Die „Super-Skandinavierin*“ Denice Bourbon – könig*innenliche Femme-Ikone der queeren Wiener Szene – hat beim Zaglossus-Verlag ihre Autobiographie herausgebracht und zeigt, was es heißt, das Leben in vollen Zügen auszukosten.
Vor kurzem hat sie* ihre Autobiographie „Cheers. Stories of a Fabulous Queer Femme in Action“ veröffentlicht. Dass Denice „Boobie“ Bourbon eine queere Queen ist, realisiert jede Person innerhalb von Sekunden, die Denice (auch nur kurz) trifft. Denice Bourbon macht Musik (dzt. „Me and Jane Doe“), Performances, agiert als DJ, schreibt für an.schläge die Kolumne „lesbennest“ und für fiber – werkstoff für feminismus und popkultur – also zumindest von den letzten beiden Zeitschriften solltet ihr sie* kennen! Ich glaube ja, Denice und ich sind irgendwie seelenverwandt. Wir kennen uns mehr über Facebook, sind uns aber auch im wahren Leben schon öfter begegnet und haben uns gegenseitig mit Komplimenten umschmeichelt. Und zumindest sollten wir uns auf einen Kaffee treffen, nicht nur um das Buch signieren zu lassen.
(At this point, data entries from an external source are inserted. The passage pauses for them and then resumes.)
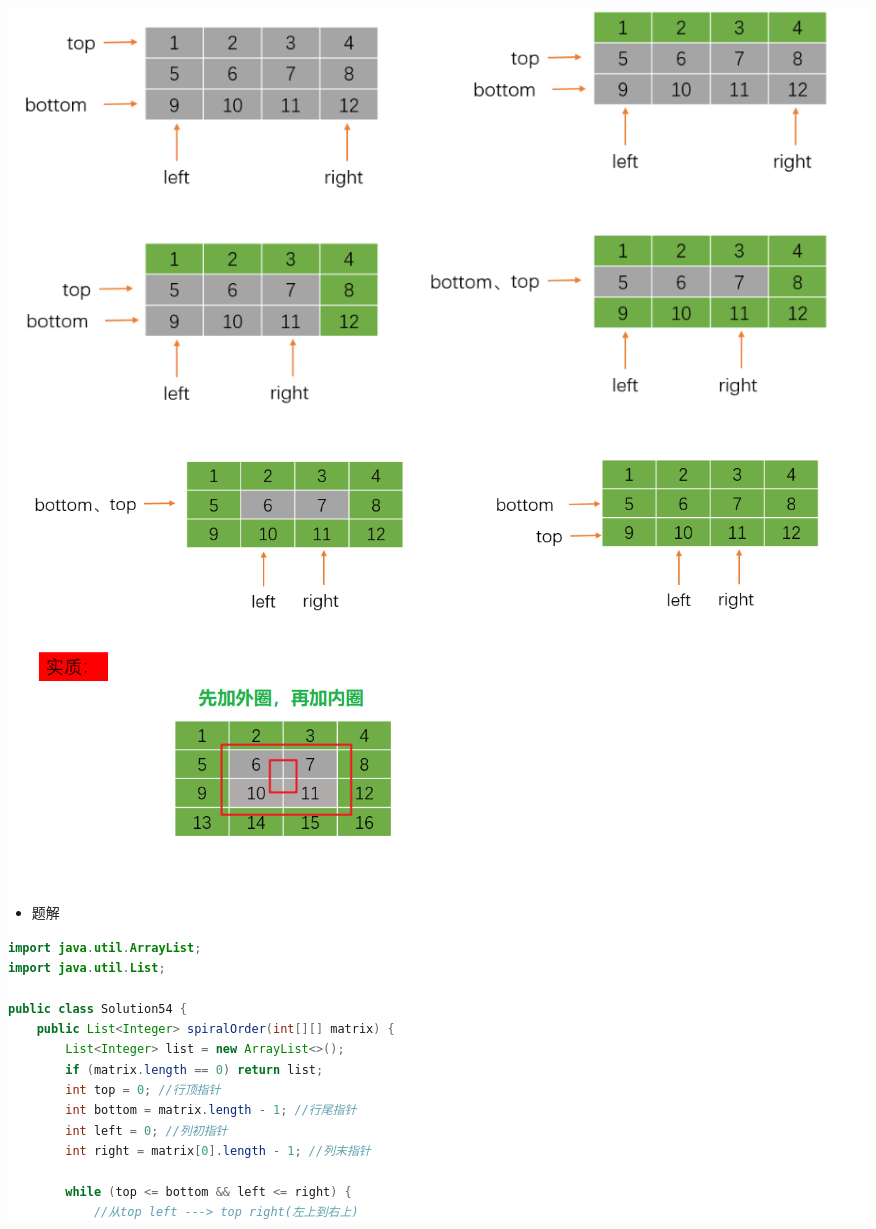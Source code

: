 ![image-20200707230220886](图片.assets/image-20200707230220886.png)

![image-20200707230644327](图片.assets/image-20200707230644327.png)

- 题解

```java
import java.util.ArrayList;
import java.util.List;

public class Solution54 {
    public List<Integer> spiralOrder(int[][] matrix) {
        List<Integer> list = new ArrayList<>();
        if (matrix.length == 0) return list;
        int top = 0; //行顶指针
        int bottom = matrix.length - 1; //行尾指针
        int left = 0; //列初指针
        int right = matrix[0].length - 1; //列末指针

        while (top <= bottom && left <= right) {
            //从top left ---> top right(左上到右上)
```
Nein, Denice ist nicht „alt“, sie* hat mit 37 ihre* Autobiographie veröffentlicht. Aber das ist gut so. Wäre sie* älter, wäre das Buch zwar genauso unterhaltsam, aber wahrscheinlich ein ordentlicher Wälzer. Und die bisherigen Lebensjahre sind vorerst genug. In diesen 37 Jahren hat sie* schon viel erlebt und das will erzählt werden. Ich liebe die Sprache und den Ton, in dem dieses Buch geschrieben ist. Ich muss zugeben: ich bin kein Fan von Autobiographien. (Und das obwohl ich mir als Jugendliche überlegt habe, vielleicht nicht mal selbst eine zu schreiben. What´s that all about?) Boobies Buch hingegen – Denice will sich mit dem Namen „Boobie“ etablieren; vielleicht hilft diese Rezension dabei – ist spannend wie ein historischer Roman, die ich liebend gerne verschlinge sofern sie historisch profund aufgearbeitet sind. Mit viel Witz, wunderbarer Alltagssprache und ´ner kräftigen Prise Schimpfwörtern, mal british-english, mal american-english: es macht einfach Spaß darin zu lesen. (Boobie ist in Schweden aufgewachsen und schreibt lieber auf englisch.) Das Buch liest sich wunderbar in Zug, Straßenbahn, vor dem Schlafen-Gehen oder beim Kaffee zwischendurch. Und dass das Buch quasi eine Sammlung von Kurzgeschichten ist, die zwar aufeinander aufbauen, aber auch unabhängig voneinander zu lesen sind, finde ich sehr reizvoll. Die schmutzige Neugierdsnase in mir wollte nämlich nicht so viel über die Musik wissen, sondern über die Szene, die Affären, die Sehnsüchte und Ängste. Ja, solche hat Boobie auch.
Das zu lesen beruhigt irgendwie. Es zeigt, dass es trotz dieser (Selbst-)Zweifel möglich ist, fabulous und erfolgreich zu sein. Ich meine: eine Autobiographie mit 37 ! Eine eigene Kolumne ! Und was ich besonders beeindruckend finde, ist diese selbstbewusste, nicht-überhebliche Art dazu zu stehen, dass sie* gerne im Mittelpunkt ist, dass sie* die Aufmerksamkeit liebt. Die wenigsten gestehen sich das zu. Und das, obwohl sie* sich selbst als schüchtern bezeichnet – privat.
Das Buch und Denice Boobie Bourbon sind voller Ambivalenzen: sie* schreibt viel über Sex und ist gleichsam zurückhaltend wenn´s um´s über-Sex-reden oder beim-Sex-drüber-reden geht; sie* blättert andere auf, aber auch sich selbst; sie* liebt das Stadtleben, fröhnt dem Alkohol und – so glaube ich – einer gehörigen Portion königlichen Luxus´ wenn es um Stil und Ästhetik geht, gleichsam ist sie* politisch und würde höchstens Kunstpelz tragen; sie* erzählt von ihrer* Hetero-Vergangenheit, vom es nicht-schon-als-Kind-gewusst-haben und von viiiielen queeren Affairen. „Cheers. Stories of a Fabulous Queer Femme in Action“ ist nicht nur eine Autobiographie, es ist auch eine Szene-Buch des queeren Wiener Lebens, es ist ein Buch über Musik, Punk und Popkultur, vielleicht ist es auch exemplarisch für den städtischen Queer-Feminismus. Cheers auf dieses tolle Buch, Boobie!